Wednesday, January 30, 2008

Our First Visitor

It has finally happened. After so many people have shown interest in coming and visiting us in Jamaica, one of you has finally stepped up to the plate. That person is…. my sister Gabrielle.
Gabe came down to Kingston January 17. She then spent two exciting days watching us go to meetings at the Peace Corps office. YEAH! On the 19th we went up to the Blue Mountains and spent the night with another volunteer. Sunday we got up later than we should have and set out for the top of the world, or at least the top of Jamaica. Our goal, Blue Mountain Peak. The highest point in Jamaica. Unfortunately we made several miscalculations in our planning. We were assuming 8 miles to the top so we didn’t get out until 7:30. We then proceeded to hike three hours to a sign that said we have 6 miles to go. This was after hiking an hour to reach the beginning of the trail. As Carrie said in an earlier post, we didn’t quite make it but we had a great time.
After the Blue Mountains we came back to our end of the island and Gabe spent three days tagging along as we went to work. Almost as much fun as the Peace Corps office. We did take some time and show her around the communities where we work and she met a lot of people. Then last Friday we finally got back to the tourist activities. We went to Negril and met up with Keith. Most of the day was spent walking on the beach, swimming, and drinking Red Stripe. Then in the mid-afternoon we went down to Pirates Cave for some cliff jumping. It is about 25 feet there and Keith jumped several times and I jumped once. Then we went down to a shorter cliff so Gabe could jump a few times. We watched the sun set over the ocean and then headed home.
Saturday we went to explore Beeston Spring where I do most of my community work. We walked through the community and saw the sights, had a farm tour, ate a jack fruit, saw a doctor bird (the national bird), and relaxed. I did have a community meeting that night so we also saw the nightlife in a small rural town. It was another great day.
Since Sunday it has been mostly back to work. Thursday I go to Kingston with Gabe and she flies out Friday morning. I have been really busy so I haven’t had a chance to post much, but hopefully soon I will be able to upload pictures we took over the past couple of weeks to my Flickr page.

Tuesday, January 29, 2008

Mi wan ten poun plummi, massa!

I just need to boast for just a minute. Just one quick minute, please.

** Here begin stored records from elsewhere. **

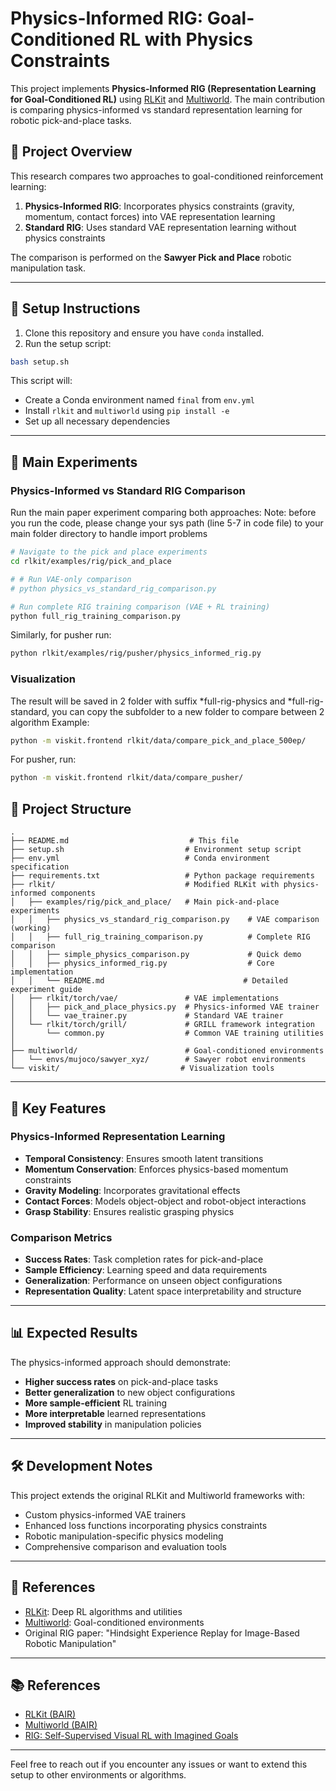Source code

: # Physics-Informed RIG: Goal-Conditioned RL with Physics Constraints

This project implements **Physics-Informed RIG (Representation Learning for Goal-Conditioned RL)** using [RLKit](https://github.com/vitchyr/rlkit) and [Multiworld](https://github.com/vitchyr/multiworld). The main contribution is comparing physics-informed vs standard representation learning for robotic pick-and-place tasks.

## 🎯 Project Overview

This research compares two approaches to goal-conditioned reinforcement learning:

1. **Physics-Informed RIG**: Incorporates physics constraints (gravity, momentum, contact forces) into VAE representation learning
2. **Standard RIG**: Uses standard VAE representation learning without physics constraints

The comparison is performed on the **Sawyer Pick and Place** robotic manipulation task.

---

## 🔧 Setup Instructions

1. Clone this repository and ensure you have `conda` installed.
2. Run the setup script:

```bash
bash setup.sh
```

This script will:
- Create a Conda environment named `final` from `env.yml`
- Install `rlkit` and `multiworld` using `pip install -e`
- Set up all necessary dependencies

---

## 🚀 Main Experiments

### Physics-Informed vs Standard RIG Comparison

Run the main paper experiment comparing both approaches:
Note: before you run the code, please change your sys path (line 5-7 in code file) to your main folder directory to handle import problems
```bash
# Navigate to the pick and place experiments
cd rlkit/examples/rig/pick_and_place

# # Run VAE-only comparison 
# python physics_vs_standard_rig_comparison.py

# Run complete RIG training comparison (VAE + RL training)
python full_rig_training_comparison.py
```

Similarly, for pusher run: 
```bash
python rlkit/examples/rig/pusher/physics_informed_rig.py
```
### Visualization
The result will be saved in 2 folder with suffix *full-rig-physics and *full-rig-standard, you can copy the subfolder to a new folder to compare between 2 algorithm
Example:
```bash
python -m viskit.frontend rlkit/data/compare_pick_and_place_500ep/ 
```
For pusher, run:
```bash
python -m viskit.frontend rlkit/data/compare_pusher/
```
<!-- ### Quick Demo

For a simple demonstration of physics-informed representation learning:

```bash
cd rlkit/examples/rig/pick_and_place
python simple_physics_comparison.py
```

--- -->

## 📁 Project Structure

```
.
├── README.md                           # This file
├── setup.sh                           # Environment setup script
├── env.yml                            # Conda environment specification
├── requirements.txt                   # Python package requirements
├── rlkit/                             # Modified RLKit with physics-informed components
│   ├── examples/rig/pick_and_place/   # Main pick-and-place experiments
│   │   ├── physics_vs_standard_rig_comparison.py    # VAE comparison (working)
│   │   ├── full_rig_training_comparison.py          # Complete RIG comparison
│   │   ├── simple_physics_comparison.py             # Quick demo
│   │   ├── physics_informed_rig.py                  # Core implementation
│   │   └── README.md                               # Detailed experiment guide
│   ├── rlkit/torch/vae/               # VAE implementations
│   │   ├── pick_and_place_physics.py  # Physics-informed VAE trainer
│   │   └── vae_trainer.py             # Standard VAE trainer
│   └── rlkit/torch/grill/             # GRILL framework integration
│       └── common.py                  # Common VAE training utilities
│
├── multiworld/                        # Goal-conditioned environments
│   └── envs/mujoco/sawyer_xyz/        # Sawyer robot environments
└── viskit/                           # Visualization tools
```

---

## 🔬 Key Features

### Physics-Informed Representation Learning
- **Temporal Consistency**: Ensures smooth latent transitions
- **Momentum Conservation**: Enforces physics-based momentum constraints  
- **Gravity Modeling**: Incorporates gravitational effects
- **Contact Forces**: Models object-object and robot-object interactions
- **Grasp Stability**: Ensures realistic grasping physics

### Comparison Metrics
- **Success Rates**: Task completion rates for pick-and-place
- **Sample Efficiency**: Learning speed and data requirements
- **Generalization**: Performance on unseen object configurations
- **Representation Quality**: Latent space interpretability and structure

---

## 📊 Expected Results

The physics-informed approach should demonstrate:
- **Higher success rates** on pick-and-place tasks
- **Better generalization** to new object configurations  
- **More sample-efficient** RL training
- **More interpretable** learned representations
- **Improved stability** in manipulation policies

---

## 🛠 Development Notes

This project extends the original RLKit and Multiworld frameworks with:
- Custom physics-informed VAE trainers
- Enhanced loss functions incorporating physics constraints
- Robotic manipulation-specific physics modeling
- Comprehensive comparison and evaluation tools

---

## 📖 References

- [RLKit](https://github.com/vitchyr/rlkit): Deep RL algorithms and utilities
- [Multiworld](https://github.com/vitchyr/multiworld): Goal-conditioned environments
- Original RIG paper: "Hindsight Experience Replay for Image-Based Robotic Manipulation"

---

## 📚 References

- [RLKit (BAIR)](https://github.com/vitchyr/rlkit)
- [Multiworld (BAIR)](https://github.com/vitchyr/multiworld)
- [RIG: Self-Supervised Visual RL with Imagined Goals](https://arxiv.org/abs/1807.04742)

---

Feel free to reach out if you encounter any issues or want to extend this setup to other environments or algorithms.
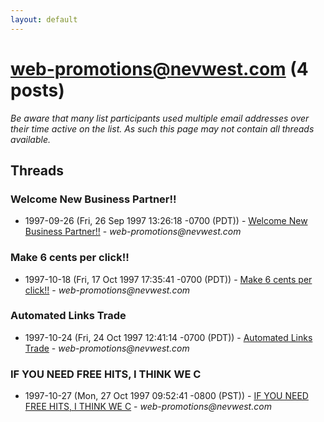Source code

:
 ```yaml
---
layout: default
---
```


# web-promotions@nevwest.com (4 posts)

_Be aware that many list participants used multiple email addresses over their time active on the list. As such this page may not contain all threads available._

## Threads

### Welcome New Business Partner!!
+ 1997-09-26 (Fri, 26 Sep 1997 13:26:18 -0700 (PDT)) - [Welcome New Business Partner!!](/archive/1997/09/98c238eb590987d7d7e4f7913342af3dff047b1204c112fa0df6b6476b5cebed) - _web-promotions@nevwest.com_

### Make 6 cents per click!!
+ 1997-10-18 (Fri, 17 Oct 1997 17:35:41 -0700 (PDT)) - [Make 6 cents per click!!](/archive/1997/10/80daf1c4f991a675cced3936d05559a3a21cac260555aecf79af4989a23c57d5) - _web-promotions@nevwest.com_

### Automated Links Trade
+ 1997-10-24 (Fri, 24 Oct 1997 12:41:14 -0700 (PDT)) - [Automated Links Trade](/archive/1997/10/8e6d26bdc1f0a09a2f60aadb79dda887dae8d9b2f9ef52649641d4bb87fffa56) - _web-promotions@nevwest.com_

### IF YOU NEED FREE HITS, I THINK WE C
+ 1997-10-27 (Mon, 27 Oct 1997 09:52:41 -0800 (PST)) - [IF YOU NEED FREE HITS, I THINK WE C](/archive/1997/10/947da577960a12156885dfa5642d70a88c75dda3662666dff72017a96e547d56) - _web-promotions@nevwest.com_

We got up early today and went to New Market in St. Elizabeth. This is where the open air market sellers go to purchase their wholesale produce. We got fresh tomatoes for $10J per pound. Yup. That is $0.14US per pound.

Needless to say, we have a lot of tomatoes now.

Monday, January 28, 2008

An amusing anti-litter participant

I walked into the office the other day, and everyone was crowded around the newest addition to the anti-litter contingent in the community.

Scott's sister had been visiting us for the last week or so, and we have been able to show her a good bit of the island that we know as well as going on some new adventures. Two weekends ago we spent time in Mavis Bank (home of Jablum coffee factory and PCV JJ) and attempted to climb the highest peak in Jamaica. We started from Mavis Bank and climbed for five and a half hours and we were still about 30 minutes from the peak. In order to get back to the river fording at the bottom before dark, we decided to turn around. Even though we didn't make the top, it was still one of the best days we have had here. Total of 21 miles, 6000 feet in elevation gain and I did it all in Chacos. Big-up for Chacos! Nary a blister was to be had and it was wonderful to have the full utility of my toes while hiking on uneven terrain. Huzzah!

The Yallahs river fording- this was one of two forks that had to be crossed.

Scott and I at the turn around point about 30 minutes from the peak. If the clouds weren't there you would be able to see the top in the background of the picture...

Gabe and I overlooking the coffee farms on the "Jacob's Ladder" portion of the upper trail on the way down from the top.

Tuesday, January 15, 2008

Oh, the new year

Well, I must start by saying Happy New Year to everyone and, of course, my apologies for not posting in so long. I have not been sure exactly what to post lately, and I will partially blame that for the delay in writing. No matter how I spin it, though, I will admit that 2008 (thus far) has been a tough one for me. As Scott mentioned, the holidays were fine but strange given the weather and absence of family.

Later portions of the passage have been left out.